Keeping the human actually in the loop. It would have been easy to let the AI silently pick the "best" execution track or auto-approve assumptions to make the demo flow faster. We deliberately built Gate 2 so the proceed button stays disabled until the user makes an active selection, and the Adversary's output is shown with zero "recommended" styling — the steelman counterplan is presented as one option among others, not a default.

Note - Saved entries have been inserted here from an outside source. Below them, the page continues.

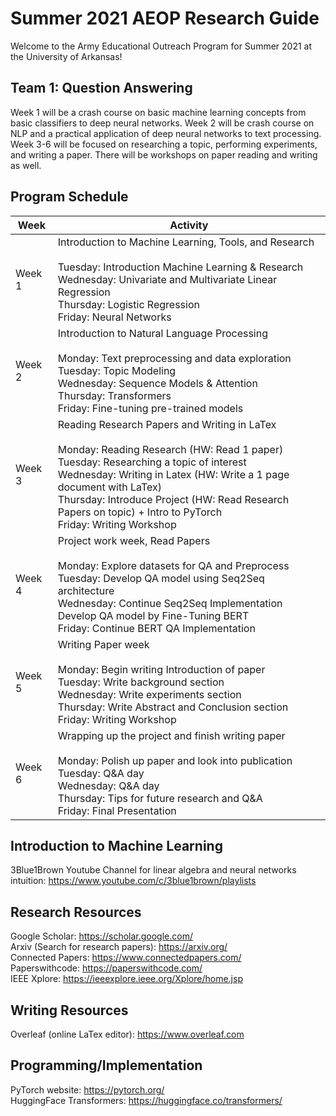 # Summer 2021 AEOP Research Guide
Welcome to the Army Educational Outreach Program for Summer 2021 at the University of Arkansas!

## Team 1: Question Answering

Week 1 will be a crash course on basic machine learning concepts from basic classifiers to deep neural networks. Week 2 will be crash course on NLP and a practical application of deep neural networks to text processing. Week 3-6 will be focused on researching a topic, performing experiments, and writing a paper. There will be workshops on paper reading and writing as well. 

## Program Schedule
| Week  | Activity |
| ------------- | ------------- |
| Week 1  | Introduction to Machine Learning, Tools, and Research <br><br> Tuesday: Introduction Machine Learning & Research <br> Wednesday: Univariate and Multivariate Linear Regression <br> Thursday: Logistic Regression <br> Friday: Neural Networks |
| Week 2 | Introduction to Natural Language Processing <br><br> Monday: Text preprocessing and data exploration <br> Tuesday: Topic Modeling <br> Wednesday: Sequence Models & Attention <br> Thursday: Transformers <br> Friday: Fine-tuning pre-trained models |
| Week 3 | Reading Research Papers and Writing in LaTex <br><br> Monday: Reading Research (HW: Read 1 paper) <br> Tuesday: Researching a topic of interest <br> Wednesday: Writing in Latex (HW: Write a 1 page document with LaTex) <br> Thursday: Introduce Project (HW: Read Research Papers on topic) + Intro to PyTorch <br> Friday: Writing Workshop|
| Week 4 | Project work week, Read Papers <br><br> Monday: Explore datasets for QA and Preprocess <br> Tuesday: Develop QA model using Seq2Seq architecture <br> Wednesday: Continue Seq2Seq Implementation <br> Develop QA model by Fine-Tuning BERT <br> Friday: Continue BERT QA Implementation|
| Week 5 | Writing Paper week <br><br> Monday: Begin writing Introduction of paper <br> Tuesday: Write background section <br> Wednesday: Write experiments section <br> Thursday: Write Abstract and Conclusion section <br> Friday: Writing Workshop |
| Week 6 | Wrapping up the project and finish writing paper <br><br> Monday: Polish up paper and look into publication <br> Tuesday: Q&A day <br> Wednesday: Q&A day <br> Thursday: Tips for future research and Q&A <br> Friday: Final Presentation |



## Introduction to Machine Learning
3Blue1Brown Youtube Channel for linear algebra and neural networks intuition: https://www.youtube.com/c/3blue1brown/playlists


## Research Resources
Google Scholar: https://scholar.google.com/ <br>
Arxiv (Search for research papers): https://arxiv.org/ <br>
Connected Papers: https://www.connectedpapers.com/ <br>
Paperswithcode: https://paperswithcode.com/ <br>
IEEE Xplore: https://ieeexplore.ieee.org/Xplore/home.jsp <br>

## Writing Resources
Overleaf (online LaTex editor): https://www.overleaf.com 

## Programming/Implementation
PyTorch website: https://pytorch.org/<br>
HuggingFace Transformers: https://huggingface.co/transformers/

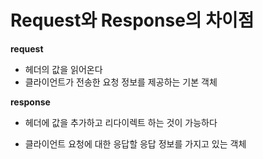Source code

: # **Request와 Response의 차이점**

**request**

- 헤더의 값을 읽어온다
- 클라이언트가 전송한 요청 정보를 제공하는 기본 객체

**response**

- 헤더에 값을 추가하고 리다이렉트 하는 것이 가능하다

- 클라이언트 요청에 대한 응답할 응답 정보를 가지고 있는 객체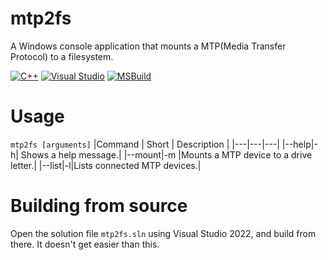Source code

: # mtp2fs
A Windows console application that mounts a MTP(Media Transfer Protocol) to a filesystem.

[![C++](https://img.shields.io/badge/C++-%2300599C.svg?logo=c%2B%2B&logoColor=white)](#)
[![Visual Studio](https://custom-icon-badges.demolab.com/badge/Visual%20Studio-5C2D91.svg?&logo=visualstudio&logoColor=white)](#)
[![MSBuild](https://github.com/MsEpsilon/mtp2fs/actions/workflows/msbuild.yml/badge.svg)](https://github.com/MsEpsilon/mtp2fs/actions/workflows/msbuild.yml)

# Usage
`mtp2fs [arguments]`
|Command | Short | Description |
|---|---|---|
|--help|-h| Shows a help message.|
|--mount|-m <device ID> <drive letter>|Mounts a MTP device to a drive letter.|
|--list|-l|Lists connected MTP devices.|

# Building from source
Open the solution file `mtp2fs.sln` using Visual Studio 2022, and build from there. It doesn't get easier than this.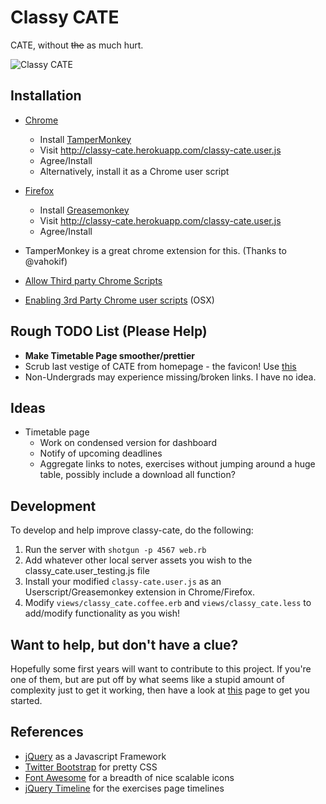 # Classy CATE

CATE, without ~~the~~ as much hurt.

![Classy CATE](https://f.cloud.github.com/assets/510845/117032/1bde6e48-6c18-11e2-9452-0a37d6cd08d6.png "Classy CATE")


## Installation
  - [Chrome](https://www.google.com/intl/en/chrome/browser/)
    - Install [TamperMonkey](https://chrome.google.com/webstore/detail/tampermonkey/dhdgffkkebhmkfjojejmpbldmpobfkfo?hl=en)
    - Visit http://classy-cate.herokuapp.com/classy-cate.user.js
    - Agree/Install
    - Alternatively, install it as a Chrome user script
  - [Firefox](http://www.mozilla.org/en-US/firefox/new/)
    - Install [Greasemonkey](https://addons.mozilla.org/en-US/firefox/addon/greasemonkey/)
    - Visit http://classy-cate.herokuapp.com/classy-cate.user.js
    - Agree/Install

- TamperMonkey is a great chrome extension for this. (Thanks to @vahokif)
- [Allow Third party Chrome Scripts](http://solidsprite.com/2012/08/how-to-install-third-party-userscripts-in-chrome-mac-os-x/)
- [Enabling 3rd Party Chrome user scripts](http://userscripts.org/topics/113176) (OSX)

## Rough TODO List (Please Help)

- **Make Timetable Page smoother/prettier**
- Scrub last vestige of CATE from homepage - the favicon! Use [this](http://stackoverflow.com/questions/260857/changing-website-favicon-dynamically/260876#260876)
- Non-Undergrads may experience missing/broken links. I have no idea.

## Ideas

- Timetable page
  - Work on condensed version for dashboard
  - Notify of upcoming deadlines
  - Aggregate links to notes, exercises without jumping around a huge
  table, possibly include a download all function?

## Development

To develop and help improve classy-cate, do the following:

1. Run the server with `shotgun -p 4567 web.rb`
2. Add whatever other local server assets you wish to the
   classy_cate.user_testing.js file
3. Install your modified `classy-cate.user.js` as an Userscript/Greasemonkey extension in Chrome/Firefox.
4. Modify `views/classy_cate.coffee.erb` and `views/classy_cate.less` to
   add/modify functionality as you wish!

## Want to help, but don't have a clue?

Hopefully some first years will want to contribute to this project. If
you're one of them, but are put off by what seems like a stupid amount
of complexity just to get it working, then have a look at [this](https://github.com/lmj112/classy-cate/wiki/Getting-off-the-Ground-for-Development) page to get you started.


## References

- [jQuery](http://api.jquery.com/jQuery/) as a Javascript Framework
- [Twitter Bootstrap](http://twitter.github.com/bootstrap/) for pretty CSS
- [Font Awesome](http://fortawesome.github.com/Font-Awesome/) for a breadth of nice scalable icons
- [jQuery Timeline](http://github.com/lmj112/jQueryTimeline/) for the
exercises page timelines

Accomplishments that we're proud of

A fully working five-agent pipeline with two real, blocking human checkpoints — not cosmetic ones — running on serverless infrastructure end to end.
A self-improving evidence corpus: every low-confidence Research query that falls back to live web search writes its findings back into Weaviate, so the system gets better at answering the next person's version of the same assumption.
Solving the async-state-across-Lambdas problem under real infrastructure constraints, twice, without giving up and just polling a database every 500ms.
A Critic agent that doesn't just score the plan — it enforces its own revision loop, so "good enough" plans get sent back automatically instead of being good enough.
Shipping a deployed, demo-able product (AWS Amplify + API Gateway + Step Functions, live and working) within the hackathon window, with all four team members' pieces integrated.

What we learned

We learned that the gap between a system architecture document and the deployed system is where the real engineering happens — our Weaviate collection count and our Bedrock model IDs both changed mid-build in response to real infrastructure limits, and the team's ability to adapt the implementation without losing the intent (RAG-grounded, adversarially-tested, human-gated) was the difference between a stalled project and a working one.

We also learned that "responsible AI" is easiest to be compromised under time pressure, and easiest to defend when it's architectured as a hard constraint rather than a feature flag. Building Gate 1 and Gate 2 as genuine Step Functions pauses — not just a loading spinner with a delay — meant there was no code path where the AI could quietly skip past the human. That structural decision, made early, is what kept the human-in-the-loop promise true under deadline pressure later.

What's next for IdeaStress

Expanding the Ground-Truth RAG Corpus: Right now, our Research agent falls back to live Tavily web searches when the vector match is weak. Next, we plan to build an automated ingestion pipeline to scrape and vectorize Paul Graham's essays, Y Combinator Startup School transcripts, CB Insights autopsy reports, and BLS occupational data. This will create a massive, highly curated "autopsy corpus" so the AI's feasibility scores are grounded in hard data rather than generic web results.
Multi-Modal Evidence Input: Currently, users submit a 2-3 sentence summary of their idea. We plan to upgrade the Excavator agent to accept PDF business plans, slide decks, or financial spreadsheets. By utilizing Amazon Nova's multi-modal capabilities, the system could extract hidden assumptions buried deep within a user's financial projections or market sizing charts.
Long-Term Accountability AI (EventBridge Cron): IdeaStress shouldn't stop at generating the plan. We want to implement an AWS EventBridge scheduler that "wakes up" the AI once a week. It would email the user to check on their 30-day milestone progress. If the user missed their targets, the Planner agent would dynamically recalculate and adjust the 60/90-day execution steps based on their actual, real-world velocity.
One-Click Export to Execution Tools: To completely bridge the gap between "planning" and "doing," we want to integrate the final output with standard productivity APIs. With a single click, a user could export their risk-mitigated 30/60/90-day plan directly into a Notion workspace, Jira board, or Trello, instantly turning the AI's reasoning into trackable tickets.